Prompt: Each line of the records that holds "observed" should be shown in full.

Material for the task:
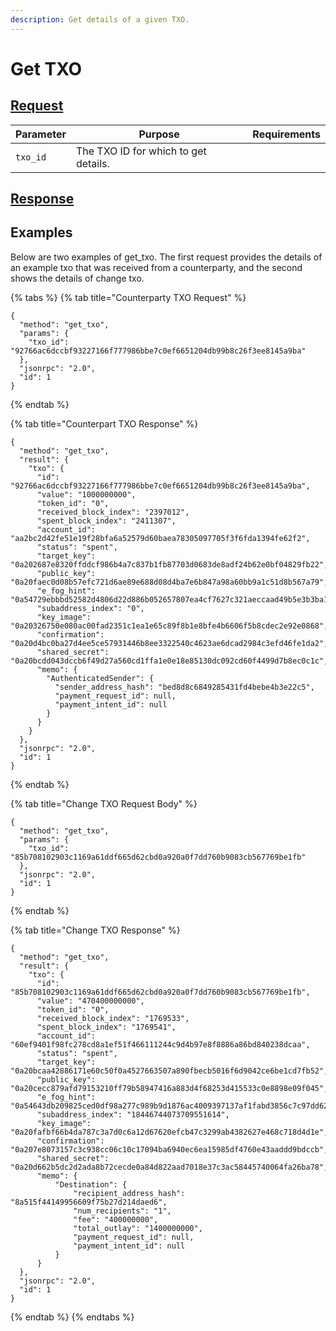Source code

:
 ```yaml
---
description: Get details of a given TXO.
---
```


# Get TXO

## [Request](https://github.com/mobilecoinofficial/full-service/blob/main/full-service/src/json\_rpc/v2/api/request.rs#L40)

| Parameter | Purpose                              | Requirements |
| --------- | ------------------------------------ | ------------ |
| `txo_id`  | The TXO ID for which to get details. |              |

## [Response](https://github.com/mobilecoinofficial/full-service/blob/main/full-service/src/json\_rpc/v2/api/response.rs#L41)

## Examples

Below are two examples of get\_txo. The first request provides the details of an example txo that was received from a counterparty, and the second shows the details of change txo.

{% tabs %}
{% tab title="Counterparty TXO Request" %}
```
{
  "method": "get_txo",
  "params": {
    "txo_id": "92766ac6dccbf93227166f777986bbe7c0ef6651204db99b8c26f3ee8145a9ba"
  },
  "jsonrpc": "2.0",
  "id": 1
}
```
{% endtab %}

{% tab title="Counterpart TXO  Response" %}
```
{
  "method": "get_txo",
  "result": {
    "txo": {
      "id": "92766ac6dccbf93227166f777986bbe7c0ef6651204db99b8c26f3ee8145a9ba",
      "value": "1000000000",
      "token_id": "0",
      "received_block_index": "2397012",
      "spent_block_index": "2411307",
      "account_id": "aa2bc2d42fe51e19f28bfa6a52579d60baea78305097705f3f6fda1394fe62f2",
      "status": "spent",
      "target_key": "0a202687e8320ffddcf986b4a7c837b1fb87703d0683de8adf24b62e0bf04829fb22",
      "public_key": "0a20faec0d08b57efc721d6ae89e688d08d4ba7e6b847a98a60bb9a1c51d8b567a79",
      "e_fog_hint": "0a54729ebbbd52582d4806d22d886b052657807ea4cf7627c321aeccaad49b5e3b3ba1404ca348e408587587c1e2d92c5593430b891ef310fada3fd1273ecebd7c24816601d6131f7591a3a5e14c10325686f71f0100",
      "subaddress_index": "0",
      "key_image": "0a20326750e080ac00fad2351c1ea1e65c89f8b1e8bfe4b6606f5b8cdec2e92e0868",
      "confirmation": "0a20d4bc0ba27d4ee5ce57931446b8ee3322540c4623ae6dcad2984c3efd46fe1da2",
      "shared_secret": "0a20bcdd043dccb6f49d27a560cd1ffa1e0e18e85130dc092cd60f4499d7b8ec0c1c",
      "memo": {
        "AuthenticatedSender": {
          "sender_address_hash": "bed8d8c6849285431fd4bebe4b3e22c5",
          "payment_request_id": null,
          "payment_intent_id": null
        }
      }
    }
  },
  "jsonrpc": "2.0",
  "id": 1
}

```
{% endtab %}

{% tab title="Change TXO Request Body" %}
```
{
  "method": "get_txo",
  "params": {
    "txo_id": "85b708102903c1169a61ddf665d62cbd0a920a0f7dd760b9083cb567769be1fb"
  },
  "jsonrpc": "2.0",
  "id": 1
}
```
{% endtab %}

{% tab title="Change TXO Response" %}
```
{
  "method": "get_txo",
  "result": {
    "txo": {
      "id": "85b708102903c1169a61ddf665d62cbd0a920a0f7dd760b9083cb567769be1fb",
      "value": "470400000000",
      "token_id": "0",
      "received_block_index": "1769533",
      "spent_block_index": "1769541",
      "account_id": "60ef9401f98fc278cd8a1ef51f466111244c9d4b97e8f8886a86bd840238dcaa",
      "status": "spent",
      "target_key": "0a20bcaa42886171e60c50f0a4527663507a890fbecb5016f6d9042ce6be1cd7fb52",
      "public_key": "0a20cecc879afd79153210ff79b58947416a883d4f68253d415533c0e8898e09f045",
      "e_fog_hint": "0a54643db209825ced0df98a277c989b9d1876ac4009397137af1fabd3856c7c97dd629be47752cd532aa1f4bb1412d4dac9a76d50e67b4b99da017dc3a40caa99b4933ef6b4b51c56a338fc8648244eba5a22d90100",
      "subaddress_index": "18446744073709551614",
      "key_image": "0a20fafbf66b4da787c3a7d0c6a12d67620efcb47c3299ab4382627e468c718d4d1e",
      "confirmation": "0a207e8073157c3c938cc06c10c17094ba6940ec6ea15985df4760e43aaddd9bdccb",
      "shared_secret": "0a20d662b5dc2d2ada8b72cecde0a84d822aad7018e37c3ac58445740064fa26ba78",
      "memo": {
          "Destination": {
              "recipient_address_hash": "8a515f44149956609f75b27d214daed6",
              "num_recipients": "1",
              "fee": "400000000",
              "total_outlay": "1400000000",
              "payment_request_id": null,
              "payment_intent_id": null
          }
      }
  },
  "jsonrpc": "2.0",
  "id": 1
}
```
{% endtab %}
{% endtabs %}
---
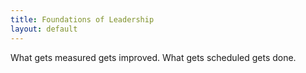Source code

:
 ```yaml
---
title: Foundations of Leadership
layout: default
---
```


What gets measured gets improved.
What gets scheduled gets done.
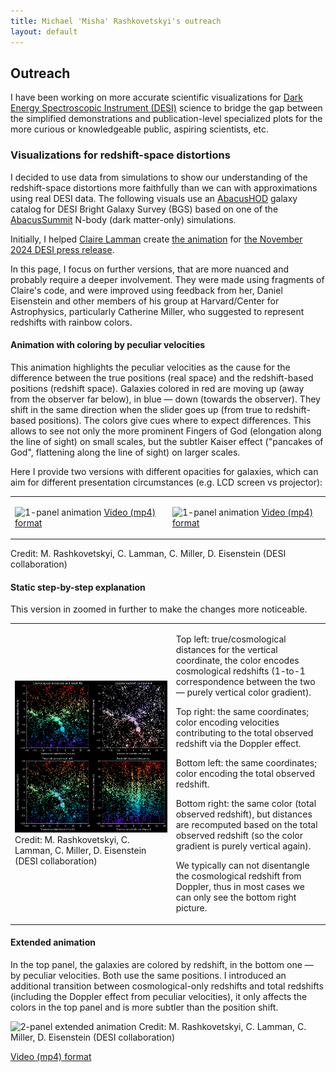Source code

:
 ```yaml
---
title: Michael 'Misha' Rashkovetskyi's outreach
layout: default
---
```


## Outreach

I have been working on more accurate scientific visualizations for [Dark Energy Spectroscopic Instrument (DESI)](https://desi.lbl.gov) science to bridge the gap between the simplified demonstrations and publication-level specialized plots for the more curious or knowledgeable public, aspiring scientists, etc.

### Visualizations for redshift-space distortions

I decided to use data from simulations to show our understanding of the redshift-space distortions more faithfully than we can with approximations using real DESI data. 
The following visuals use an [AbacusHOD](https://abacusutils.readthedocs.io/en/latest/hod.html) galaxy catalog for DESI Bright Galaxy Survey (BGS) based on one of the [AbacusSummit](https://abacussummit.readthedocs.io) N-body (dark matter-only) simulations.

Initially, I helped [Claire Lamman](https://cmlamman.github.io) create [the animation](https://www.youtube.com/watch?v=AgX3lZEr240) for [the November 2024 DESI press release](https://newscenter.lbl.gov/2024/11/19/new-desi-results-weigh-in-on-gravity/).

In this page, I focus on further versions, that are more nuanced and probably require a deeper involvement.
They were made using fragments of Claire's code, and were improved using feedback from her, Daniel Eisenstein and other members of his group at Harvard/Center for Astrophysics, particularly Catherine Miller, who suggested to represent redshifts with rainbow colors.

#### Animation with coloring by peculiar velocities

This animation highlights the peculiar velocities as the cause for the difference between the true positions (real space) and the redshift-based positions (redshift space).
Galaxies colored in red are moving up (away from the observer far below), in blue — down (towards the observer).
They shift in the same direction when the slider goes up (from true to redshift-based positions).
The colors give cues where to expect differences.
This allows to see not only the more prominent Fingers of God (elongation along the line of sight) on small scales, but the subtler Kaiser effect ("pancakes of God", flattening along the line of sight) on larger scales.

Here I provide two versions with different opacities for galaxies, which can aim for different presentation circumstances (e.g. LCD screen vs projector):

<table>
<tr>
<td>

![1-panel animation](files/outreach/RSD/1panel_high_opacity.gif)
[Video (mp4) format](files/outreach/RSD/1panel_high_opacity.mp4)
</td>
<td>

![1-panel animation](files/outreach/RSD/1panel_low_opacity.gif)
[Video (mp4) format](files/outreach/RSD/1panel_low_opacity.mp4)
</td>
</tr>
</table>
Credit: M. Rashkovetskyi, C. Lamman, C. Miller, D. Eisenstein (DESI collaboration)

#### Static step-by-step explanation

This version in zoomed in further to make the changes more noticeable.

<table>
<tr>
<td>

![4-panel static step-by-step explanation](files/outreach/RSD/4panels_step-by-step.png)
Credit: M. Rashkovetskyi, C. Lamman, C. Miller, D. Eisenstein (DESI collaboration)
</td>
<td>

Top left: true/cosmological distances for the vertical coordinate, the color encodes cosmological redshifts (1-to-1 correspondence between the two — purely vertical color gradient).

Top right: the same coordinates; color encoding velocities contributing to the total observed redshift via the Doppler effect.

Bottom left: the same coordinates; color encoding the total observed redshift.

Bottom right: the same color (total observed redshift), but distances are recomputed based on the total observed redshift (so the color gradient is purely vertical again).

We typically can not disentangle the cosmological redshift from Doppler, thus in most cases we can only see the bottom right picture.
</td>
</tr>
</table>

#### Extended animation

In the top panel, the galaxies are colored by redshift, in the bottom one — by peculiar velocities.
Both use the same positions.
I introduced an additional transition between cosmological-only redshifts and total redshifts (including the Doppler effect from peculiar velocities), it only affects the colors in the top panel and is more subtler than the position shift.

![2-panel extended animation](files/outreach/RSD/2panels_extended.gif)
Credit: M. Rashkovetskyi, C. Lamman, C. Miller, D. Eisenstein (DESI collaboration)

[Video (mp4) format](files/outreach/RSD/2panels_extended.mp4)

Output:
Top right: the same coordinates; color encoding velocities contributing to the total observed redshift via the Doppler effect.
Bottom left: the same coordinates; color encoding the total observed redshift.
Bottom right: the same color (total observed redshift), but distances are recomputed based on the total observed redshift (so the color gradient is purely vertical again).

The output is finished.